WHAT TO DO
Print all the data below exactly, without images.

SOURCE MATERIAL
================

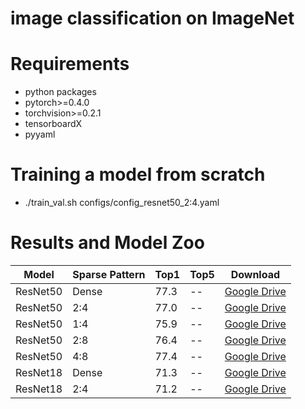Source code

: # image classification on ImageNet

# Requirements

* python packages
* pytorch>=0.4.0
* torchvision>=0.2.1
* tensorboardX
* pyyaml


# Training a model from scratch

* ./train_val.sh configs/config_resnet50_2:4.yaml

# Results and Model Zoo

|     Model    | Sparse Pattern |    Top1 |         Top5  |   Download |
| ------------ | --- | ---------------|----------|------ |
| ResNet50 |  Dense | 77.3 |--|[Google Drive](https://drive.google.com/file/d/1TUvQg4-Y8RdEyTbiuojLWEH64xLLPszG/view?usp=sharing)|
| ResNet50 |  2:4 | 77.0 |--|[Google Drive](https://drive.google.com/file/d/1zARmlZDI_JWKEteEwNIjcZBGVEiEvWLc/view?usp=sharing)|
| ResNet50 |  1:4 | 75.9 |--|[Google Drive](https://drive.google.com/file/d/1TUvQg4-Y8RdEyTbiuojLWEH64xLLPszG/view?usp=sharing)|
| ResNet50 |  2:8 | 76.4 |--|[Google Drive](https://drive.google.com/file/d/1zARmlZDI_JWKEteEwNIjcZBGVEiEvWLc/view?usp=sharing)|
| ResNet50 |  4:8 | 77.4 |--|[Google Drive](https://drive.google.com/file/d/1TUvQg4-Y8RdEyTbiuojLWEH64xLLPszG/view?usp=sharing)|
| ResNet18 |  Dense | 71.3 |--|[Google Drive](https://drive.google.com/file/d/1zARmlZDI_JWKEteEwNIjcZBGVEiEvWLc/view?usp=sharing)|
| ResNet18 |  2:4 | 71.2 |--|[Google Drive](https://drive.google.com/file/d/1zARmlZDI_JWKEteEwNIjcZBGVEiEvWLc/view?usp=sharing)|
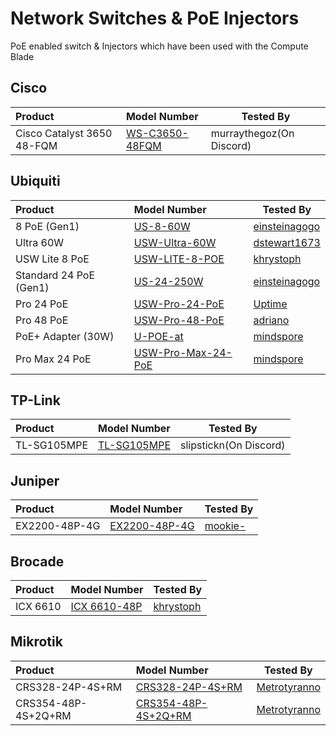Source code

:# Network Switches & PoE Injectors

PoE enabled switch & Injectors which have been used with the Compute Blade

## Cisco
| Product                       | Model Number        | Tested By |
| :---------------------------- | :------------------ | --------- |
| Cisco Catalyst 3650 48-FQM    | [WS-C3650-48FQM](https://www.cisco.com/c/en/us/products/collateral/switches/catalyst-3650-series-switches/data_sheet-c78-729449.html) | murraythegoz(On Discord) |

## Ubiquiti

| Product                | Model Number       | Tested By |
| :--------------------- |:------------------ | --------- |
| 8 PoE (Gen1)           | [US-8-60W](https://techspecs.ui.com/unifi/switching/us-8-60w) | [einsteinagogo](https://github.com/einsteinagogo) |
| Ultra 60W              | [USW-Ultra-60W](https://store.ui.com/us/en/products/usw-ultra-60w) | [dstewart1673](https://github.com/dstewart1673) |
| USW Lite 8 PoE         | [USW-LITE-8-POE](https://store.ui.com/us/en/products/usw-lite-8-poe) | [khrystoph](https://github.com/khrystoph) |
| Standard 24 PoE (Gen1) | [US-24-250W](https://techspecs.ui.com/unifi/switching/us-24-250w) | [einsteinagogo](https://github.com/einsteinagogo) |
| Pro 24 PoE             | [USW-Pro-24-PoE](https://techspecs.ui.com/unifi/switching/usw-pro-24-poe) | [Uptime](https://github.com/uptime-lab) |
| Pro 48 PoE             | [USW-Pro-48-PoE](https://techspecs.ui.com/unifi/switching/usw-pro-48-poe) | [adriano](https://github.com/Adriano8899) |
| PoE+ Adapter (30W)     | [U-POE-at](https://techspecs.ui.com/unifi/accessories/u-poe-at) | [mindspore](https://github.com/cKhoff) |
| Pro Max 24 PoE         | [USW-Pro-Max-24-PoE](https://techspecs.ui.com/unifi/switching/usw-pro-max-24-poe) | [mindspore](https://github.com/cKhoff) |


## TP-Link

| Product     | Model Number        | Tested By |
| :---------- | :------------------ | --------- |
| TL-SG105MPE | [TL-SG105MPE](https://www.tp-link.com/us/home-networking/5-port-switch/tl-sg105mpe/) | slipstickn(On Discord) |

## Juniper

| Product       | Model Number       | Tested By |
| :------------ |:------------------ | --------- |
| EX2200-48P-4G | [EX2200-48P-4G](https://www.juniper.net/documentation/product/us/en/ex2200/) | [mookie-](https://github.com/mookie-) |

## Brocade

| Product       | Model Number       | Tested By |
| :------------ |:------------------ | --------- |
| ICX 6610      | [ICX 6610-48P](https://webresources.ruckuswireless.com/pdf/datasheets/ds-icx-6610.pdf) | [khrystoph](https://github.com/khrystoph) |

## Mikrotik

| Product       | Model Number       | Tested By |
| :------------ |:------------------ | --------- |
| CRS328-24P-4S+RM | [CRS328-24P-4S+RM](https://mikrotik.com/product/crs328_24p_4s_rm) | [Metrotyranno](https://github.com/metrotyranno) |
| CRS354-48P-4S+2Q+RM | [CRS354-48P-4S+2Q+RM](https://mikrotik.com/product/crs354_48p_4s_2q_rm) | [Metrotyranno](https://github.com/metrotyranno) |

================

PROBLEM SOLUTION
Source code

: # image classification on ImageNet

# Requirements

* python packages
* pytorch>=0.4.0
* torchvision>=0.2.1
* tensorboardX
* pyyaml


# Training a model from scratch

* ./train_val.sh configs/config_resnet50_2:4.yaml

# Results and Model Zoo

|     Model    | Sparse Pattern |    Top1 |         Top5  |   Download |
| ------------ | --- | ---------------|----------|------ |
| ResNet50 |  Dense | 77.3 |--|[Google Drive](https://drive.google.com/file/d/1TUvQg4-Y8RdEyTbiuojLWEH64xLLPszG/view?usp=sharing)|
| ResNet50 |  2:4 | 77.0 |--|[Google Drive](https://drive.google.com/file/d/1zARmlZDI_JWKEteEwNIjcZBGVEiEvWLc/view?usp=sharing)|
| ResNet50 |  1:4 | 75.9 |--|[Google Drive](https://drive.google.com/file/d/1TUvQg4-Y8RdEyTbiuojLWEH64xLLPszG/view?usp=sharing)|
| ResNet50 |  2:8 | 76.4 |--|[Google Drive](https://drive.google.com/file/d/1zARmlZDI_JWKEteEwNIjcZBGVEiEvWLc/view?usp=sharing)|
| ResNet50 |  4:8 | 77.4 |--|[Google Drive](https://drive.google.com/file/d/1TUvQg4-Y8RdEyTbiuojLWEH64xLLPszG/view?usp=sharing)|
| ResNet18 |  Dense | 71.3 |--|[Google Drive](https://drive.google.com/file/d/1zARmlZDI_JWKEteEwNIjcZBGVEiEvWLc/view?usp=sharing)|
| ResNet18 |  2:4 | 71.2 |--|[Google Drive](https://drive.google.com/file/d/1zARmlZDI_JWKEteEwNIjcZBGVEiEvWLc/view?usp=sharing)|
Source code

:# Network Switches & PoE Injectors

PoE enabled switch & Injectors which have been used with the Compute Blade

## Cisco
| Product                       | Model Number        | Tested By |
| :---------------------------- | :------------------ | --------- |
| Cisco Catalyst 3650 48-FQM    | [WS-C3650-48FQM](https://www.cisco.com/c/en/us/products/collateral/switches/catalyst-3650-series-switches/data_sheet-c78-729449.html) | murraythegoz(On Discord) |

## Ubiquiti

| Product                | Model Number       | Tested By |
| :--------------------- |:------------------ | --------- |
| 8 PoE (Gen1)           | [US-8-60W](https://techspecs.ui.com/unifi/switching/us-8-60w) | [einsteinagogo](https://github.com/einsteinagogo) |
| Ultra 60W              | [USW-Ultra-60W](https://store.ui.com/us/en/products/usw-ultra-60w) | [dstewart1673](https://github.com/dstewart1673) |
| USW Lite 8 PoE         | [USW-LITE-8-POE](https://store.ui.com/us/en/products/usw-lite-8-poe) | [khrystoph](https://github.com/khrystoph) |
| Standard 24 PoE (Gen1) | [US-24-250W](https://techspecs.ui.com/unifi/switching/us-24-250w) | [einsteinagogo](https://github.com/einsteinagogo) |
| Pro 24 PoE             | [USW-Pro-24-PoE](https://techspecs.ui.com/unifi/switching/usw-pro-24-poe) | [Uptime](https://github.com/uptime-lab) |
| Pro 48 PoE             | [USW-Pro-48-PoE](https://techspecs.ui.com/unifi/switching/usw-pro-48-poe) | [adriano](https://github.com/Adriano8899) |
| PoE+ Adapter (30W)     | [U-POE-at](https://techspecs.ui.com/unifi/accessories/u-poe-at) | [mindspore](https://github.com/cKhoff) |
| Pro Max 24 PoE         | [USW-Pro-Max-24-PoE](https://techspecs.ui.com/unifi/switching/usw-pro-max-24-poe) | [mindspore](https://github.com/cKhoff) |


## TP-Link

| Product     | Model Number        | Tested By |
| :---------- | :------------------ | --------- |
| TL-SG105MPE | [TL-SG105MPE](https://www.tp-link.com/us/home-networking/5-port-switch/tl-sg105mpe/) | slipstickn(On Discord) |

## Juniper

| Product       | Model Number       | Tested By |
| :------------ |:------------------ | --------- |
| EX2200-48P-4G | [EX2200-48P-4G](https://www.juniper.net/documentation/product/us/en/ex2200/) | [mookie-](https://github.com/mookie-) |

## Brocade

| Product       | Model Number       | Tested By |
| :------------ |:------------------ | --------- |
| ICX 6610      | [ICX 6610-48P](https://webresources.ruckuswireless.com/pdf/datasheets/ds-icx-6610.pdf) | [khrystoph](https://github.com/khrystoph) |

## Mikrotik

| Product       | Model Number       | Tested By |
| :------------ |:------------------ | --------- |
| CRS328-24P-4S+RM | [CRS328-24P-4S+RM](https://mikrotik.com/product/crs328_24p_4s_rm) | [Metrotyranno](https://github.com/metrotyranno) |
| CRS354-48P-4S+2Q+RM | [CRS354-48P-4S+2Q+RM](https://mikrotik.com/product/crs354_48p_4s_2q_rm) | [Metrotyranno](https://github.com/metrotyranno) |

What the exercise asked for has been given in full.